Exercise objective: From the entries that follow, copy exactly the lines beginning at the line holding "port rules** |" and continuing through the line holding "Select **vnet-hub**. |".

Stored data:
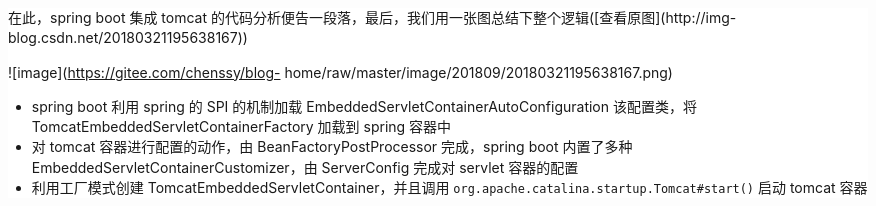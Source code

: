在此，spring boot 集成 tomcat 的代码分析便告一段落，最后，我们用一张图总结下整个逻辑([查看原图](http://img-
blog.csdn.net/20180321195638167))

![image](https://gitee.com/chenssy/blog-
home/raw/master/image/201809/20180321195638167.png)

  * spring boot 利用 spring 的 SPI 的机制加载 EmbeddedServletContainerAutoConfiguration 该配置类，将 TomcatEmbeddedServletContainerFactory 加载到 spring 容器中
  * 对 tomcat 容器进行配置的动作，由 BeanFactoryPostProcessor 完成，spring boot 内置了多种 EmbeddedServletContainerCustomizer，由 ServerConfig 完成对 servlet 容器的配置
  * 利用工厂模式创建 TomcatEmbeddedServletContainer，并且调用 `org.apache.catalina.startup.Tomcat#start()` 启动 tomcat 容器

--

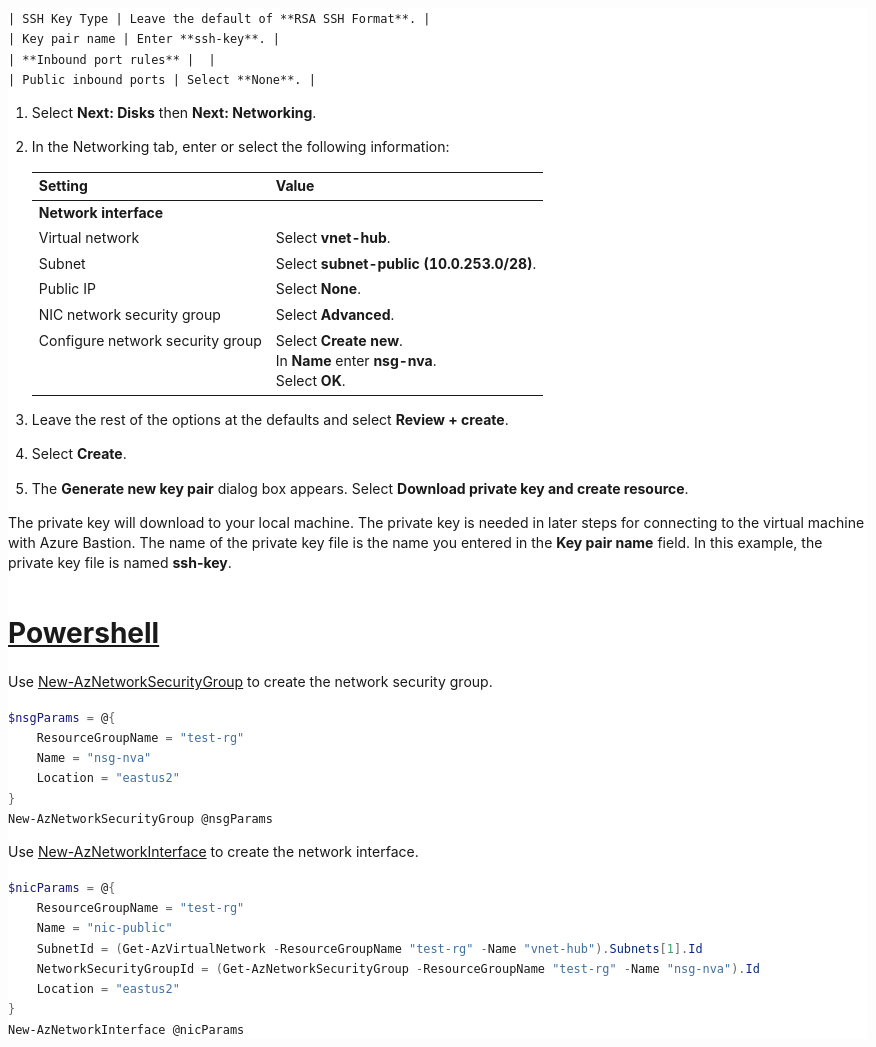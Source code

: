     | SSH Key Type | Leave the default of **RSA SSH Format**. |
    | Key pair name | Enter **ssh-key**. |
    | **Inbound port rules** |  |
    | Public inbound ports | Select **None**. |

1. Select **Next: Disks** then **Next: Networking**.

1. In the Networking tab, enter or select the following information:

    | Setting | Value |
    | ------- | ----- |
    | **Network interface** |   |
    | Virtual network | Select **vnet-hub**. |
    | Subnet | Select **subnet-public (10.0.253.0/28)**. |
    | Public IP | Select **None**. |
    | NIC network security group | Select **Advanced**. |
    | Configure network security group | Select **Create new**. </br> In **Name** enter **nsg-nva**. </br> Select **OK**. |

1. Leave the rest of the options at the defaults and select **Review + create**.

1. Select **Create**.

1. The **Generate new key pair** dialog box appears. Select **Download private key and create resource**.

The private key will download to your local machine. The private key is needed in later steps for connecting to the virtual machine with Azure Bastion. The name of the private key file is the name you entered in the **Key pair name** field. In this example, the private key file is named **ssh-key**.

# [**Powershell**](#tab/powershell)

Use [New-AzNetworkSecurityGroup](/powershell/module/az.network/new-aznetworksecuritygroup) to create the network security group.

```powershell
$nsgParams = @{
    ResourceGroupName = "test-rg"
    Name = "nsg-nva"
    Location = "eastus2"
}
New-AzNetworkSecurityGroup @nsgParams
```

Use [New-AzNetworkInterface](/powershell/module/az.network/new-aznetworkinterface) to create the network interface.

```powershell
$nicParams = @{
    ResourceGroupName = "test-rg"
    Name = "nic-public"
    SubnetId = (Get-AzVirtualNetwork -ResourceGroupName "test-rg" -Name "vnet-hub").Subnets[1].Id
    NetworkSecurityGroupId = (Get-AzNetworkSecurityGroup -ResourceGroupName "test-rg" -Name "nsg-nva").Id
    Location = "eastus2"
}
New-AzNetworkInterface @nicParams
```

Result of the task:
    | **Inbound port rules** |  |
    | Public inbound ports | Select **None**. |

1. Select **Next: Disks** then **Next: Networking**.

1. In the Networking tab, enter or select the following information:

    | Setting | Value |
    | ------- | ----- |
    | **Network interface** |   |
    | Virtual network | Select **vnet-hub**. |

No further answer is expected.